**DATASET:**
=== Section Start ===

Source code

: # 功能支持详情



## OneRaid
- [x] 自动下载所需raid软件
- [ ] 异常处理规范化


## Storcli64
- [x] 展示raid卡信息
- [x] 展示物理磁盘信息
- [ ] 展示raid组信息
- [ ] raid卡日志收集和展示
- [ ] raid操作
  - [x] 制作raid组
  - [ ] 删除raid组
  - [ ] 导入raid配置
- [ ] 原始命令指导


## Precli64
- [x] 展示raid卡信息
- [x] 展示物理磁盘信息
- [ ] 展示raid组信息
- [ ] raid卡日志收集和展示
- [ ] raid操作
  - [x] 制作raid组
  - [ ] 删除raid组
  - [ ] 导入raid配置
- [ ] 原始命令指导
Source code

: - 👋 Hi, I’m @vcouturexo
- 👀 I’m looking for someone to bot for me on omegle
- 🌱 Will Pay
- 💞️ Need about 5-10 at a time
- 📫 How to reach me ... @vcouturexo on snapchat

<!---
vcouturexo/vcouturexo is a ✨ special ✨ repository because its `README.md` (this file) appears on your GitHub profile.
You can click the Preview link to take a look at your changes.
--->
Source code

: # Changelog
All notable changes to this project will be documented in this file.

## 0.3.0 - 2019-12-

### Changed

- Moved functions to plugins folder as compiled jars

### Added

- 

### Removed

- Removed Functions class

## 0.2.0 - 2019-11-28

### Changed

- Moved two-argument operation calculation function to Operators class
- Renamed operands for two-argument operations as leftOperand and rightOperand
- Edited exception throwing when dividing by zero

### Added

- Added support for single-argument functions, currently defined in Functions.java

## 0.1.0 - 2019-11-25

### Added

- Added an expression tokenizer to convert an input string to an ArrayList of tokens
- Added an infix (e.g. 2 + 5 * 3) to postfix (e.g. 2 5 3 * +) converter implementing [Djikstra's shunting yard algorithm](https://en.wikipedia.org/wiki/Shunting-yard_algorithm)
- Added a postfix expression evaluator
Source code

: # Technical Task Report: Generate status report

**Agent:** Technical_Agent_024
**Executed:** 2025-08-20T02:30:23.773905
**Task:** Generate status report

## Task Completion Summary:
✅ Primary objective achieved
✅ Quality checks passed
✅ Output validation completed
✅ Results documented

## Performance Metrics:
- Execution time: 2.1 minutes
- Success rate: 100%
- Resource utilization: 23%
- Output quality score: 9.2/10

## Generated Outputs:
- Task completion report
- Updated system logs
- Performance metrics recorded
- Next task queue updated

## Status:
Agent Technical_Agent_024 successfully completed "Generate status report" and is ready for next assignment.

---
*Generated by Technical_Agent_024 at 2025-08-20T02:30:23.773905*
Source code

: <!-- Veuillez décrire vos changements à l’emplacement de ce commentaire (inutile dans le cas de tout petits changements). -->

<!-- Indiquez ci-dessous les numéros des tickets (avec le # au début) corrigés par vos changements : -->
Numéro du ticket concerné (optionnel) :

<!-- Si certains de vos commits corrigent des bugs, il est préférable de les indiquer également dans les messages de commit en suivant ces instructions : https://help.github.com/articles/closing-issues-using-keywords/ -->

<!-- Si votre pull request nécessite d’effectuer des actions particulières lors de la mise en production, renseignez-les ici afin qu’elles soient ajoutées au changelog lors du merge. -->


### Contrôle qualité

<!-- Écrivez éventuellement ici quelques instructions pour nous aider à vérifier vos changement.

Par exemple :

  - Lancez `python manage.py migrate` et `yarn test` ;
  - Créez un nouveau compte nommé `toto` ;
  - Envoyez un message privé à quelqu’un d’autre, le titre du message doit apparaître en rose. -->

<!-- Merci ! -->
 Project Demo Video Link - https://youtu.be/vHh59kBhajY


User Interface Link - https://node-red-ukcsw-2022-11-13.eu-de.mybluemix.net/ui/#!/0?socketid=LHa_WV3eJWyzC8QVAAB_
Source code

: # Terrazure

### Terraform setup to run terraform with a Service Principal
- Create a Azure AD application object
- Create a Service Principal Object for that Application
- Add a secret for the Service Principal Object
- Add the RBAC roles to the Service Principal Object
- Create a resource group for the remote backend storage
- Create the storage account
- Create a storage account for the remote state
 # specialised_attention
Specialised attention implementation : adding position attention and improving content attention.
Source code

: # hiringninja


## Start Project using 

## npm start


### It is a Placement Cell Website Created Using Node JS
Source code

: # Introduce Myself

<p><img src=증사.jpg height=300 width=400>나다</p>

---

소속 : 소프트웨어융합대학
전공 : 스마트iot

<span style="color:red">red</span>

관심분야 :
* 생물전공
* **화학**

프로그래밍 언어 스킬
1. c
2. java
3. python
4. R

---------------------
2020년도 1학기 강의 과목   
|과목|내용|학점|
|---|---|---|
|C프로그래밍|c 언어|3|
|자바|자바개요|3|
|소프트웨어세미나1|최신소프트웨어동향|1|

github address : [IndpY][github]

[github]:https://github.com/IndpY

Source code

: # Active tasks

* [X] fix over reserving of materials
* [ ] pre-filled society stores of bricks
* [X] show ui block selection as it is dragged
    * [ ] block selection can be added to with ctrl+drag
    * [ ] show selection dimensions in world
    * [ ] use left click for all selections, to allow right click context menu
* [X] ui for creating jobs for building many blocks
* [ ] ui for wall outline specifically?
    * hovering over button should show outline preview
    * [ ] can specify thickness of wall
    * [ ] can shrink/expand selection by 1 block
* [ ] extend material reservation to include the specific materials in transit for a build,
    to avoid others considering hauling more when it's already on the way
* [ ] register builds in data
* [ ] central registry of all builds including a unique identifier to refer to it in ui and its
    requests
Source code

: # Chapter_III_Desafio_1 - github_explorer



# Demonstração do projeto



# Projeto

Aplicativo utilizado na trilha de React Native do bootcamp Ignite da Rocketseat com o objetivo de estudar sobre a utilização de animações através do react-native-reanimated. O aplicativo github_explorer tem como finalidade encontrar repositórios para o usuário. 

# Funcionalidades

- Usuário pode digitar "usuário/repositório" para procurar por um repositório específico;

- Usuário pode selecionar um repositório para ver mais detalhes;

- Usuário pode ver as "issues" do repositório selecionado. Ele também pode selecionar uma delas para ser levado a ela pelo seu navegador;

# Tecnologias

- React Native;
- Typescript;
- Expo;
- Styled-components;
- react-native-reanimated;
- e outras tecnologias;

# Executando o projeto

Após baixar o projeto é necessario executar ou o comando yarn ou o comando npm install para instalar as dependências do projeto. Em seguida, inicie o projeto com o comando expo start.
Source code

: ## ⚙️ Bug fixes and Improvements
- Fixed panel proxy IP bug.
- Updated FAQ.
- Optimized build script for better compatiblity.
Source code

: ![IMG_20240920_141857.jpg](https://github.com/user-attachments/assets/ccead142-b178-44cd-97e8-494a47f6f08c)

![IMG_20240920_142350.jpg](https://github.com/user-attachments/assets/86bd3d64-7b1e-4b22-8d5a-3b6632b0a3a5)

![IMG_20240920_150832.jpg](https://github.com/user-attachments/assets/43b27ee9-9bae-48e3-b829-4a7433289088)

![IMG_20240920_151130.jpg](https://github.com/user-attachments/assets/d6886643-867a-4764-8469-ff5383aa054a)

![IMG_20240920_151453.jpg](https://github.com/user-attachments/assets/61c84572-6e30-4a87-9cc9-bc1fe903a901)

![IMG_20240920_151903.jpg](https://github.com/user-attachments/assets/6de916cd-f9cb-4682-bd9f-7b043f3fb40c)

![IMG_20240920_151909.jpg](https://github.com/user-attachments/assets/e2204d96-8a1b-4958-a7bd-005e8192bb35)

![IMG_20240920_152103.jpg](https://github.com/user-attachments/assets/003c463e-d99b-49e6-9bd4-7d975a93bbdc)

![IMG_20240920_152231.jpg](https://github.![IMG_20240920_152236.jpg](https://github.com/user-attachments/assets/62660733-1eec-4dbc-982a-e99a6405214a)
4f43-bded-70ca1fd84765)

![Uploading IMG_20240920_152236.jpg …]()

=== Section End ===

**WHAT YOU SHOULD DO:** Return only the lines from the beginning of the material up to and including the line with "- Updated system logs", exactly as written.

**EXERCISE SOLUTION:**
Source code

: # 功能支持详情



## OneRaid
- [x] 自动下载所需raid软件
- [ ] 异常处理规范化


## Storcli64
- [x] 展示raid卡信息
- [x] 展示物理磁盘信息
- [ ] 展示raid组信息
- [ ] raid卡日志收集和展示
- [ ] raid操作
  - [x] 制作raid组
  - [ ] 删除raid组
  - [ ] 导入raid配置
- [ ] 原始命令指导


## Precli64
- [x] 展示raid卡信息
- [x] 展示物理磁盘信息
- [ ] 展示raid组信息
- [ ] raid卡日志收集和展示
- [ ] raid操作
  - [x] 制作raid组
  - [ ] 删除raid组
  - [ ] 导入raid配置
- [ ] 原始命令指导
Source code

: - 👋 Hi, I’m @vcouturexo
- 👀 I’m looking for someone to bot for me on omegle
- 🌱 Will Pay
- 💞️ Need about 5-10 at a time
- 📫 How to reach me ... @vcouturexo on snapchat

<!---
vcouturexo/vcouturexo is a ✨ special ✨ repository because its `README.md` (this file) appears on your GitHub profile.
You can click the Preview link to take a look at your changes.
--->
Source code

: # Changelog
All notable changes to this project will be documented in this file.

## 0.3.0 - 2019-12-

### Changed

- Moved functions to plugins folder as compiled jars

### Added

- 

### Removed

- Removed Functions class

## 0.2.0 - 2019-11-28

### Changed

- Moved two-argument operation calculation function to Operators class
- Renamed operands for two-argument operations as leftOperand and rightOperand
- Edited exception throwing when dividing by zero

### Added

- Added support for single-argument functions, currently defined in Functions.java

## 0.1.0 - 2019-11-25

### Added

- Added an expression tokenizer to convert an input string to an ArrayList of tokens
- Added an infix (e.g. 2 + 5 * 3) to postfix (e.g. 2 5 3 * +) converter implementing [Djikstra's shunting yard algorithm](https://en.wikipedia.org/wiki/Shunting-yard_algorithm)
- Added a postfix expression evaluator
Source code

: # Technical Task Report: Generate status report

**Agent:** Technical_Agent_024
**Executed:** 2025-08-20T02:30:23.773905
**Task:** Generate status report

## Task Completion Summary:
✅ Primary objective achieved
✅ Quality checks passed
✅ Output validation completed
✅ Results documented

## Performance Metrics:
- Execution time: 2.1 minutes
- Success rate: 100%
- Resource utilization: 23%
- Output quality score: 9.2/10

## Generated Outputs:
- Task completion report
- Updated system logs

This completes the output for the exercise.